An Irish woman and a Hungarian woman went to London…so begins this tale of Irish-Hungarian queer collaboration. In June 2016 Orla Egan, Cork LGBT Archive, and Anna Borgos, Labrisz, both presented papers at the ALMS (Archives, Libraries, Museums, Special Collections) LGBT Conference in London. I was talking about my work in developing the Cork LGBT Archive, while Anna talked about establishing a Hungarian Lesbian Herstory Archive, on a panel alongside Ruanr and Tone from Skeivt arkiv in Norway.
The ALMS LGBT Conference was amazing and stimulating and created many opportunities for connections and collaborations amongst people and organisations working on queer history and archival projects. Following the conference Anna and I kept in touch and exchanged further information about our projects. Then in January 2017 I met with another member of Labrisz, Mária Kristófy (Kymi), in Cork. Kymi’s story is one of those told in Secret Years, the Labrisz oral history project. The Secret Years documentary, video archive and book tell the stories of Hungarian lesbian women and provides a unique insight into their experiences.
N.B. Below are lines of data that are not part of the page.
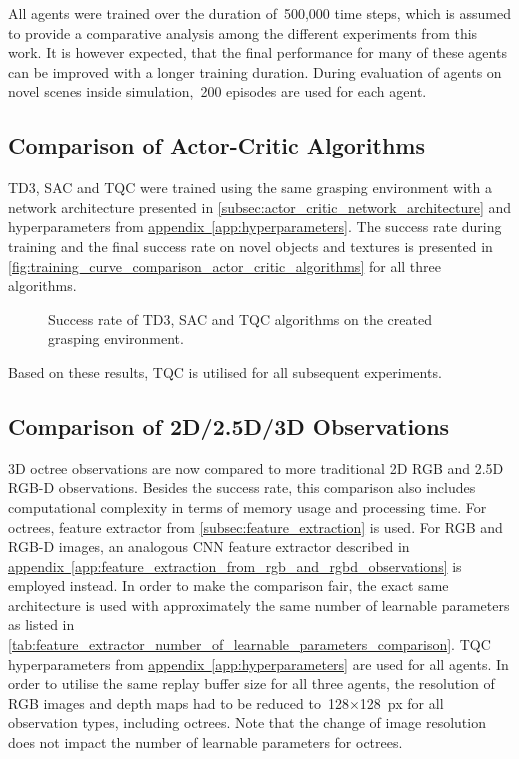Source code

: All agents were trained over the duration of~500,000 time steps, which is assumed to provide a comparative analysis among the different experiments from this work. It is however expected, that the final performance for many of these agents can be improved with a longer training duration. During evaluation of agents on novel scenes inside simulation,~200 episodes are used for each agent.


\subsection{Comparison of Actor-Critic Algorithms}

TD3, SAC and TQC were trained using the same grasping environment with a network architecture presented in \autoref{subsec:actor_critic_network_architecture} and hyperparameters from \hyperref[app:hyperparameters]{appendix~\ref*{app:hyperparameters}}. The success rate during training and the final success rate on novel objects and textures is presented in \autoref{fig:training_curve_comparison_actor_critic_algorithms} for all three algorithms.

\begin{figure}[ht]
    \centering
    \caption{Success rate of TD3, SAC and TQC algorithms on the created grasping environment.}
    \label{fig:training_curve_comparison_actor_critic_algorithms}
\end{figure}

Based on these results, TQC is utilised for all subsequent experiments.


\subsection{Comparison of 2D/2.5D/3D Observations}\label{subsec:comparison_of_2d_2_5d_3d_observations}

3D octree observations are now compared to more traditional 2D RGB and 2.5D RGB-D observations. Besides the success rate, this comparison also includes computational complexity in terms of memory usage and processing time. For octrees, feature extractor from \autoref{subsec:feature_extraction} is used. For RGB and RGB-D images, an analogous CNN feature extractor described in \hyperref[app:feature_extraction_from_rgb_and_rgbd_observations]{appendix~\ref*{app:feature_extraction_from_rgb_and_rgbd_observations}} is employed instead.  In order to make the comparison fair, the exact same architecture is used with approximately the same number of learnable parameters as listed in \autoref{tab:feature_extractor_number_of_learnable_parameters_comparison}. TQC hyperparameters from \hyperref[app:hyperparameters]{appendix~\ref*{app:hyperparameters}} are used for all agents. In order to utilise the same replay buffer size for all three agents, the resolution of RGB images and depth maps had to be reduced to~128\({\times}\)128~px for all observation types, including octrees. Note that the change of image resolution does not impact the number of learnable parameters for octrees.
On Kymi’s visit to Cork I took her to the Quay Co-op, central to LGBT and radical activism in Cork in the 1980s, and to visit Linc, Cork’s community centre for lesbians and bisexual women, further cementing the Irish-Hungarian connections.
In developing a digital archive for the Cork LGBT Archive I have sought to develop a model which could be replicated by other community groups. One of the barriers to the development of community digital archives is the perception that to do so is expensive and requires extensive digital and technological skills. I therefore strove to develop a low-cost, low-tech model which could be used by other groups. However, I had yet to test this model. I needed to find out if it was easy to share the knowledge in a workshop and support a community group to use this model to establish their own digital archive.
Labrisz has an impressive lesbian oral history project but had not yet developed a digital archive. Building on the Irish-Hungarian connections, we decided that I would come to Budapest to deliver a workshop on Developing a Digital Archive. A travel grant from the UCC History Department enabled this trip to happen.